Over a time interval of 1.98 years, the velocity of a planet orbiting a distant star reverses direction, changing from +21.9 km/s to -17.2 km/s. Find (a) the total change in the planet's velocity (in m/s) and (b) its average acceleration (in m/s2) during this interval. Include the correct algebraic sign with your answers to convey the directions of the velocity and the acceleration.

Please help!

change = -17.2 -21.9 = -39.1 *10^3 m/s

a = change in velocity/change in time

change in time
=1.98y(365d/y)(24h/d)(3600s/h)
=6.244128 *10^7 seconds
so
a = -3.91*10^4/6.24*10^7
= - 6.26*10^-4 m/s

To find the total change in velocity, we need to calculate the difference between the initial velocity and the final velocity. Given that the initial velocity is +21.9 km/s and the final velocity is -17.2 km/s, we can subtract the final velocity from the initial velocity to find the total change.

(a) Total change in velocity = final velocity - initial velocity
= -17.2 km/s - (+21.9 km/s)

To perform this subtraction, we can convert both velocities to the same unit. Let's convert them to meters per second (m/s) by multiplying by 1000.

1 km/s = 1000 m/s

So, multiplying the velocities by 1000:

Initial velocity = +21.9 km/s × 1000 = +21,900 m/s
Final velocity = -17.2 km/s × 1000 = -17,200 m/s

Now, we can substitute these values back into the equation:

(a) Total change in velocity = -17,200 m/s - (+21,900 m/s)
= -17,200 m/s - 21,900 m/s

Subtracting the two values, we get:

Total change in velocity = -39,100 m/s

Therefore, the total change in the planet's velocity is -39,100 m/s. The negative sign indicates that the velocity has reversed direction.
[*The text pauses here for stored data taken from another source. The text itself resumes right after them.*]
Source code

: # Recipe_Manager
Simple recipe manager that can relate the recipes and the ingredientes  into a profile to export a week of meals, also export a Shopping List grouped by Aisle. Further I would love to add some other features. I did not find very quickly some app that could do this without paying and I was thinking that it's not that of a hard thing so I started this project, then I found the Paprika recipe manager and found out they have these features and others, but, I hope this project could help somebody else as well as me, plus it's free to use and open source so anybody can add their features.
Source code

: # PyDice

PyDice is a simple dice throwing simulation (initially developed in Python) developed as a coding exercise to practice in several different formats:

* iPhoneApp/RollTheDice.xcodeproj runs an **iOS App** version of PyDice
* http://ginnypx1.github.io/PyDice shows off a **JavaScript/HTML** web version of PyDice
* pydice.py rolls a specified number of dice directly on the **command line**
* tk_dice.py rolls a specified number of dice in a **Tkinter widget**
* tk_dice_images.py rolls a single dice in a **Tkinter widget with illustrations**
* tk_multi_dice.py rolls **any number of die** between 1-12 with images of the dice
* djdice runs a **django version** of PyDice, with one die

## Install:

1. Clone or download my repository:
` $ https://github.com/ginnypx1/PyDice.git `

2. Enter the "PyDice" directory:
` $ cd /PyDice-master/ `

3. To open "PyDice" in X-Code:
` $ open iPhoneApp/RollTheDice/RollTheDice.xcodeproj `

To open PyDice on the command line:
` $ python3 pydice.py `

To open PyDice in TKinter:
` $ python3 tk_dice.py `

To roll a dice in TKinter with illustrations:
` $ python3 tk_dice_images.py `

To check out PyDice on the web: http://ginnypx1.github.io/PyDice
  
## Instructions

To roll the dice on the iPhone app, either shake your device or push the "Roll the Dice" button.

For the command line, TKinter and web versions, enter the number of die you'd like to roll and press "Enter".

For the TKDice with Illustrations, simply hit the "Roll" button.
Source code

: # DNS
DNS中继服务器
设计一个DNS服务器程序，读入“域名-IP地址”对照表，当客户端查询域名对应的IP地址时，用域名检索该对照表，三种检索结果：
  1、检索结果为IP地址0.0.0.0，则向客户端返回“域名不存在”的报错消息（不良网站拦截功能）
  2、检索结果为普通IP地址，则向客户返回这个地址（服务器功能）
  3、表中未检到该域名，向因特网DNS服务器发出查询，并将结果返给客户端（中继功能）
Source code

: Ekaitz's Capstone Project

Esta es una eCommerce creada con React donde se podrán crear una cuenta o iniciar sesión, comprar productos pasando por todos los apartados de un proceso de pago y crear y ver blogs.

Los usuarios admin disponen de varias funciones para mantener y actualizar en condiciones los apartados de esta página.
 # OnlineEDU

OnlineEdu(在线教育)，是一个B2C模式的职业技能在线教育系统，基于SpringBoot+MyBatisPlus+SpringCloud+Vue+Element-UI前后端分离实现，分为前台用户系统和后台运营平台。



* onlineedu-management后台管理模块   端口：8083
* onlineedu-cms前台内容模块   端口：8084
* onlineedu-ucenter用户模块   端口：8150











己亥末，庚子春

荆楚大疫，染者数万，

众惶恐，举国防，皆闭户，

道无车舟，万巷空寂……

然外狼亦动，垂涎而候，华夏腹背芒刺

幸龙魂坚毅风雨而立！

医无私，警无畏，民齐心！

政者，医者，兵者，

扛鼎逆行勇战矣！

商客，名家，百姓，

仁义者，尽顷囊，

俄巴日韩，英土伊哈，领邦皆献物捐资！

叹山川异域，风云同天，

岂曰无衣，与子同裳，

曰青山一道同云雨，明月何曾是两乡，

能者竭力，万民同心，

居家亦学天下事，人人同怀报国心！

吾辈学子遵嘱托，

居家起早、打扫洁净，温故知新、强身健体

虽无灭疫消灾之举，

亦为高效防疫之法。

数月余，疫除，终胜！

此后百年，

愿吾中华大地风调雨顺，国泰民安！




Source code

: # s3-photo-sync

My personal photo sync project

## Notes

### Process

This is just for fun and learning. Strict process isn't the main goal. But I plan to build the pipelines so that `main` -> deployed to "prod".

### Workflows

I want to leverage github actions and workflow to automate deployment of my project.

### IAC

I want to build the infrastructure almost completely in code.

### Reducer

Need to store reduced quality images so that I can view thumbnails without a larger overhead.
To find the average acceleration, we can use the formula for average acceleration:

Average acceleration = Total change in velocity / Time interval

The time interval in this case is given as 1.98 years. Since acceleration is a rate of change of velocity over time, we should convert the time interval to seconds.

1 year = 365.25 days (on average, accounting for leap years)
1 day = 24 hours
1 hour = 60 minutes
1 minute = 60 seconds

So, multiplying the time interval by these conversion factors:

Time interval = 1.98 years × 365.25 days/year × 24 hours/day × 60 minutes/hour × 60 seconds/minute

Calculating this expression will give us the time interval in seconds.

(b) Average acceleration = Total change in velocity / Time interval

Now we can substitute the values we found:

Average acceleration = -39,100 m/s / Time interval (in seconds)

Calculating the time interval expression:

Time interval = 1.98 years × 365.25 days/year × 24 hours/day × 60 minutes/hour × 60 seconds/minute

After evaluating the time interval, we can substitute it back into the average acceleration formula to find the answer.